Search Apache POI

Apache POI - Encryption support

Overview

Apache POI contains support for reading few variants of encrypted office files:

  • Binary formats (.xls, .ppt, .doc, ...)
    encryption is format-dependent and needs to be implemented per format differently.
    Use Biff8EncryptionKey.setCurrentUserPassword(String password) to specify the decryption password before opening the file or (where applicable) before saving. Setting a null password before saving removes the password protection.
    The password is set in a thread local variable. Do not forget to reset it to null after text extraction.
  • XML-based formats (.xlsx, .pptx, .docx, ...)
    use the same encryption logic over all formats. When encrypted, the zipped files will be stored within an OLE file in the EncryptedPackage stream.
    If you plan to use POI to actually generate encrypted documents, be aware not to use anything less than agile encryption, because RC4 is not really secure. Of course you'll need to make sure, that your clients can read the documents, i.e. the various free Excel, Powerpoint, Word viewers have limitations in the cipher or hashing parameters.
    If you want to use high encryption parameters, you need to install the "Java Cryptography Extension (JCE) Unlimited Strength Jurisdiction Policy Files" for your JRE version (Oracle JDK6, JDK7, JDK8).

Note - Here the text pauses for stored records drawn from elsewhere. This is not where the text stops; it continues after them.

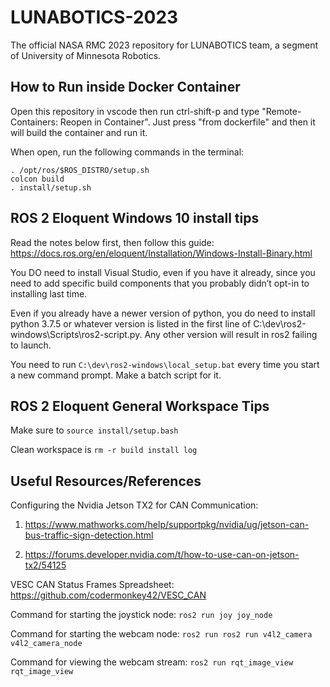 # LUNABOTICS-2023

The official NASA RMC 2023 repository for LUNABOTICS team, a segment of University of Minnesota Robotics.

## How to Run inside Docker Container

Open this repository in vscode then run ctrl-shift-p and type "Remote-Containers: Reopen in Container".
Just press "from dockerfile" and then it will build the container and run it.

When open, run the following commands in the terminal:

```
. /opt/ros/$ROS_DISTRO/setup.sh
colcon build
. install/setup.sh
```

## ROS 2 Eloquent Windows 10 install tips

Read the notes below first, then follow this guide: <https://docs.ros.org/en/eloquent/Installation/Windows-Install-Binary.html>

You DO need to install Visual Studio, even if you have it already, since you need to add specific build components that you probably didn’t opt-in to installing last time.

Even if you already have a newer version of python, you do need to install python 3.7.5 or whatever version is listed in the first line of C:\dev\ros2-windows\Scripts\ros2-script.py. Any other version will result in ros2 failing to launch.

You need to run `C:\dev\ros2-windows\local_setup.bat` every time you start a new command prompt. Make a batch script for it.

## ROS 2 Eloquent General Workspace Tips

Make sure to `source install/setup.bash`

Clean workspace is `rm -r build install log`

## Useful Resources/References

Configuring the Nvidia Jetson TX2 for CAN Communication: 

1) https://www.mathworks.com/help/supportpkg/nvidia/ug/jetson-can-bus-traffic-sign-detection.html

2) https://forums.developer.nvidia.com/t/how-to-use-can-on-jetson-tx2/54125

VESC CAN Status Frames Spreadsheet: https://github.com/codermonkey42/VESC_CAN

Command for starting the joystick node: `ros2 run joy joy_node`

Command for starting the webcam node: `ros2 run ros2 run v4l2_camera v4l2_camera_node`

Command for viewing the webcam stream: `ros2 run rqt_image_view rqt_image_view`
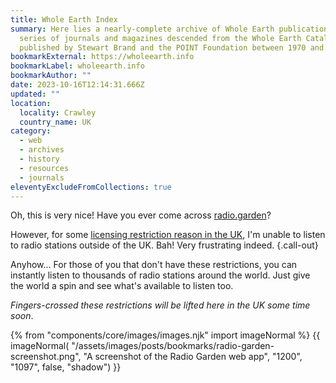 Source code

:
 ```yaml
---
title: Whole Earth Index
summary: Here lies a nearly-complete archive of Whole Earth publications, a
  series of journals and magazines descended from the Whole Earth Catalog,
  published by Stewart Brand and the POINT Foundation between 1970 and 2002.
bookmarkExternal: https://wholeearth.info
bookmarkLabel: wholeearth.info
bookmarkAuthor: ""
date: 2023-10-16T12:14:31.666Z
updated: ""
location:
  locality: Crawley
  country_name: UK
category:
  - web
  - archives
  - history
  - resources
  - journals
eleventyExcludeFromCollections: true
---
```


Oh, this is very nice! Have you ever come across [radio.garden](https://radio.garden/)?

However, for some [licensing restriction reason in the UK](https://radio.garden/settings/uk-statement), I'm unable to listen to radio stations outside of the UK. Bah! Very frustrating indeed. {.call-out}

Anyhow... For those of you that don't have these restrictions, you can instantly listen to thousands of radio stations around the world. Just give the world a spin and see what's available to listen too.

*Fingers-crossed these restrictions will be lifted here in the UK some time soon*.

{% from "components/core/images/images.njk" import imageNormal %}
{{ imageNormal(
  "/assets/images/posts/bookmarks/radio-garden-screenshot.png",
  "A screenshot of the Radio Garden web app",
  "1200",
  "1097",
  false,
  "shadow")
}}
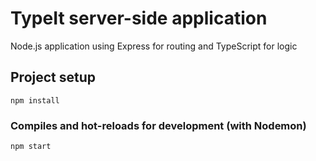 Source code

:# TypeIt server-side application
Node.js application using Express for routing and TypeScript for logic

## Project setup
```
npm install
```

### Compiles and hot-reloads for development (with Nodemon)
```
npm start
```
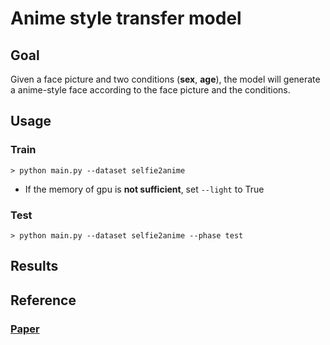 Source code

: # Anime style transfer model

## Goal

Given a face picture and two conditions (**sex**, **age**), the model will generate a anime-style face according to the face picture and the conditions.

## Usage

### Train
```
> python main.py --dataset selfie2anime
```
* If the memory of gpu is **not sufficient**, set `--light` to True

### Test
```
> python main.py --dataset selfie2anime --phase test
```

## Results


## Reference

### [Paper](https://arxiv.org/abs/1907.10830)

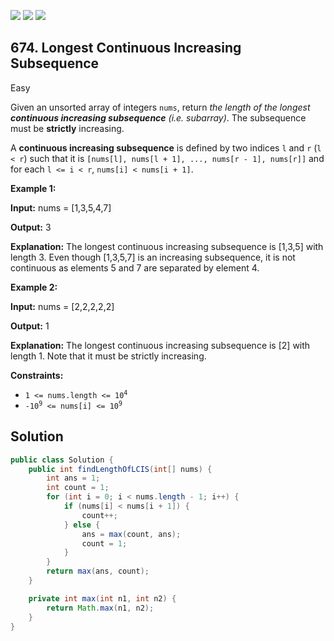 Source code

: [![](https://img.shields.io/github/stars/javadev/LeetCode-in-Java?label=Stars&style=flat-square)](https://github.com/javadev/LeetCode-in-Java)
[![](https://img.shields.io/github/forks/javadev/LeetCode-in-Java?label=Fork%20me%20on%20GitHub%20&style=flat-square)](https://github.com/javadev/LeetCode-in-Java/fork)
[![](https://img.shields.io/badge/-LeetCode%20in%20Kotlin-blue?style=flat-square)](https://github.com/javadev/LeetCode-in-Kotlin)

## 674\. Longest Continuous Increasing Subsequence

Easy

Given an unsorted array of integers `nums`, return _the length of the longest **continuous increasing subsequence** (i.e. subarray)_. The subsequence must be **strictly** increasing.

A **continuous increasing subsequence** is defined by two indices `l` and `r` (`l < r`) such that it is `[nums[l], nums[l + 1], ..., nums[r - 1], nums[r]]` and for each `l <= i < r`, `nums[i] < nums[i + 1]`.

**Example 1:**

**Input:** nums = [1,3,5,4,7]

**Output:** 3

**Explanation:** The longest continuous increasing subsequence is [1,3,5] with length 3. Even though [1,3,5,7] is an increasing subsequence, it is not continuous as elements 5 and 7 are separated by element 4.

**Example 2:**

**Input:** nums = [2,2,2,2,2]

**Output:** 1

**Explanation:** The longest continuous increasing subsequence is [2] with length 1. Note that it must be strictly increasing.

**Constraints:**

*   <code>1 <= nums.length <= 10<sup>4</sup></code>
*   <code>-10<sup>9</sup> <= nums[i] <= 10<sup>9</sup></code>

## Solution

```java
public class Solution {
    public int findLengthOfLCIS(int[] nums) {
        int ans = 1;
        int count = 1;
        for (int i = 0; i < nums.length - 1; i++) {
            if (nums[i] < nums[i + 1]) {
                count++;
            } else {
                ans = max(count, ans);
                count = 1;
            }
        }
        return max(ans, count);
    }

    private int max(int n1, int n2) {
        return Math.max(n1, n2);
    }
}
```
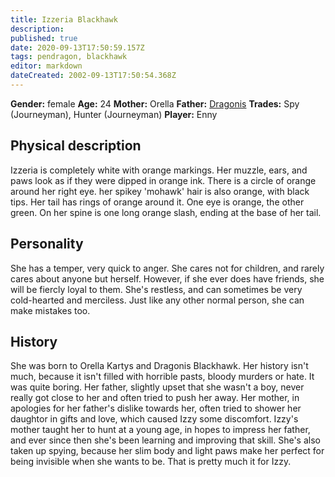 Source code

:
 ```yaml
---
title: Izzeria Blackhawk
description: 
published: true
date: 2020-09-13T17:50:59.157Z
tags: pendragon, blackhawk
editor: markdown
dateCreated: 2002-09-13T17:50:54.368Z
---
```


**Gender:** female
**Age:** 24
**Mother:** Orella
**Father:** [Dragonis](/characters/dragonis-blackhawk)
**Trades:** Spy (Journeyman), Hunter (Journeyman)
**Player:** Enny

## Physical description

Izzeria is completely white with orange markings. Her muzzle, ears, and paws look as if they were dipped in orange ink. There is a circle of orange around her right eye. her spikey 'mohawk' hair is also orange, with black tips. Her tail has rings of orange around it. One eye is orange, the other green. On her spine is one long orange slash, ending at the base of her tail.

## Personality

She has a temper, very quick to anger. She cares not for children, and rarely cares about anyone but herself. However, if she ever does have friends, she will be fiercly loyal to them. She's restless, and can sometimes be very cold-hearted and merciless. Just like any other normal person, she can make mistakes too.

## History

She was born to Orella Kartys and Dragonis Blackhawk. Her history isn't much, because it isn't filled with horrible pasts, bloody murders or hate. It was quite boring. Her father, slightly upset that she wasn't a boy, never really got close to her and often tried to push her away. Her mother, in apologies for her father's dislike towards her, often tried to shower her daughtor in gifts and love, which caused Izzy some discomfort. Izzy's mother taught her  to hunt at a young age, in hopes to impress her father, and ever since then she's been learning and improving that skill. She's also taken up spying, because her slim body and light paws make her perfect for being invisible when she wants to be.  That is pretty much it for Izzy. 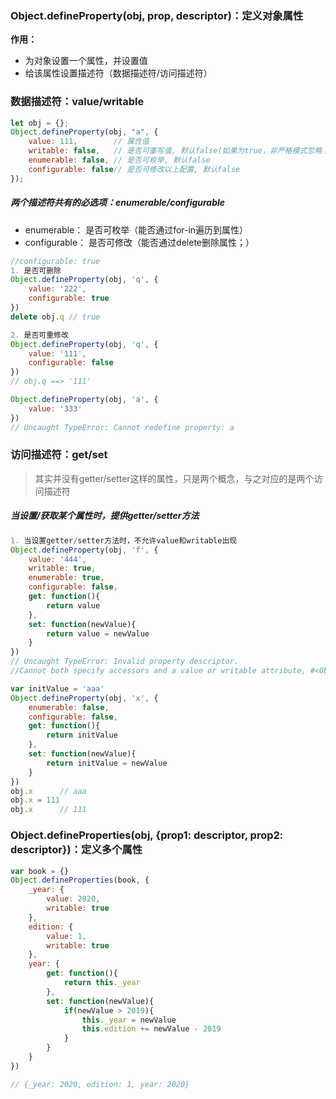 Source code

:### Object.defineProperty\(obj, prop, descriptor\)：定义对象属性

**作用：**

* 为对象设置一个属性，并设置值
* 给该属性设置描述符（数据描述符/访问描述符）

### 数据描述符：value/writable

```js
let obj = {};
Object.defineProperty(obj, "a", {
    value: 111,        // 属性值
    writable: false,   // 是否可重写值, 默认false(如果为true，非严格模式忽略；严格模式抛出错误)
    enumerable: false, // 是否可枚举, 默认false
    configurable: false// 是否可修改以上配置, 默认false
});
```

##### 两个描述符共有的必选项：enumerable/configurable

* enumerable： 是否可枚举（能否通过for-in遍历到属性）
* configurable： 是否可修改（能否通过delete删除属性；）

```js
//configurable: true
1. 是否可删除
Object.defineProperty(obj, 'q', {
    value: '222',
    configurable: true
})
delete obj.q // true

2. 是否可重修改
Object.defineProperty(obj, 'q', {
    value: '111',
    configurable: false
})
// obj.q ==> '111'

Object.defineProperty(obj, 'a', {
    value: '333'
})
// Uncaught TypeError: Cannot redefine property: a
```

### 访问描述符：get/set

> 其实并没有getter/setter这样的属性，只是两个概念，与之对应的是两个访问描述符

##### 当设置/获取某个属性时，提供getter/setter方法

```js
1. 当设置getter/setter方法时，不允许value和writable出现
Object.defineProperty(obj, 'f', {
    value: '444',
    writable: true,
    enumerable: true,
    configurable: false,
    get: function(){
        return value
    },
    set: function(newValue){
        return value = newValue
    }
})
// Uncaught TypeError: Invalid property descriptor. 
//Cannot both specify accessors and a value or writable attribute, #<Object>
```

```js
var initValue = 'aaa'
Object.defineProperty(obj, 'x', {
    enumerable: false,
    configurable: false,
    get: function(){
        return initValue
    },
    set: function(newValue){
        return initValue = newValue
    }
})
obj.x      // aaa
obj.x = 111
obj.x      // 111
```

### Object.defineProperties\(obj, {prop1: descriptor, prop2: descriptor}\)：定义多个属性

```js
var book = {}
Object.defineProperties(book, {
    _year: {
        value: 2020,
        writable: true
    },
    edition: {
        value: 1,
        writable: true
    },
    year: {
        get: function(){
            return this._year
        },
        set: function(newValue){
            if(newValue > 2019){
                this._year = newValue
                this.edition += newValue - 2019
            }
        }
    }
})

// {_year: 2020, edition: 1, year: 2020}
```



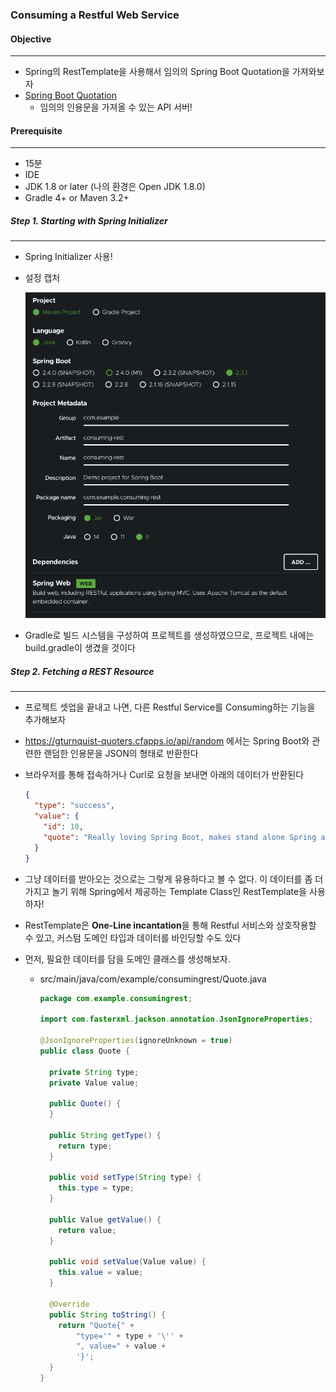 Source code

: ### Consuming a Restful Web Service

#### Objective

---

- Spring의 RestTemplate을 사용해서 임의의 Spring Boot Quotation을 가져와보자
- [Spring Boot Quotation](https://gturnquist-quoters.cfapps.io/api/random)
  - 임의의 인용문을 가져올 수 있는 API 서버!

#### Prerequisite

---

- 15분
- IDE
- JDK 1.8 or later (나의 환경은 Open JDK 1.8.0)
- Gradle 4+ or Maven 3.2+

##### Step 1. Starting with Spring Initializer

---

- Spring Initializer 사용!
- 설정 캡처

  ![Init](./consuming-rest.png)

- Gradle로 빌드 시스템을 구성하여 프로젝트를 생성하였으므로, 프로젝트 내에는 build.gradle이 생겼을 것이다

##### Step 2. Fetching a REST Resource

---

- 프로젝트 셋업을 끝내고 나면, 다른 Restful Service를 Consuming하는 기능을 추가해보자
- https://gturnquist-quoters.cfapps.io/api/random 에서는 Spring Boot와 관련한 랜덤한 인용문을 JSON의 형태로 반환한다
- 브라우저를 통해 접속하거나 Curl로 요청을 보내면 아래의 데이터가 반환된다
  ```json
  {
    "type": "success",
    "value": {
      "id": 10,
      "quote": "Really loving Spring Boot, makes stand alone Spring apps easy."
    }
  }
  ```
- 그냥 데이터를 받아오는 것으로는 그렇게 유용하다고 볼 수 없다. 이 데이터를 좀 더 가지고 놀기 위해 Spring에서 제공하는 Template Class인 RestTemplate을 사용하자!
- RestTemplate은 **One-Line incantation**을 통해 Restful 서비스와 상호작용할 수 있고, 커스텀 도메인 타입과 데이터를 바인딩할 수도 있다
- 먼저, 필요한 데이터를 담을 도메인 클래스를 생성해보자.

  - src/main/java/com/example/consumingrest/Quote.java

    ```java
    package com.example.consumingrest;

    import com.fasterxml.jackson.annotation.JsonIgnoreProperties;

    @JsonIgnoreProperties(ignoreUnknown = true)
    public class Quote {

      private String type;
      private Value value;

      public Quote() {
      }

      public String getType() {
        return type;
      }

      public void setType(String type) {
        this.type = type;
      }

      public Value getValue() {
        return value;
      }

      public void setValue(Value value) {
        this.value = value;
      }

      @Override
      public String toString() {
        return "Quote{" +
            "type='" + type + '\'' +
            ", value=" + value +
            '}';
      }
    }
    ```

Some "write-protected" files are encrypted with the built-in password "VelvetSweatshop", POI can read that files too.

Supported feature matrix

HSSF HSLF HWPF XSSF XSLF XWPF
XOR obfuscation Read N/A No N/A N/A N/A
40-bit RC4 encryption Read N/A No N/A N/A N/A
Office Binary Document RC4 CryptoAPI Encryption No Yes No N/A N/A N/A
Office Binary Document RC4 Encryption *) N/A N/A N/A Yes Yes Yes
ECMA-376 Standard Encryption N/A N/A N/A Yes Yes Yes
ECMA-376 Agile Encryption N/A N/A N/A Yes Yes Yes
ECMA-376 XML Signature N/A N/A N/A Yes Yes Yes

*) the MS-OFFCRYPTO documentation only mentions the RC4 (without CryptoAPI) encryption as a "in place" encryption, but apparently there's also a container based method with that key generation logic.

Binary formats

As mentioned above, use Biff8EncryptionKey.setCurrentUserPassword(String password) to specify the password.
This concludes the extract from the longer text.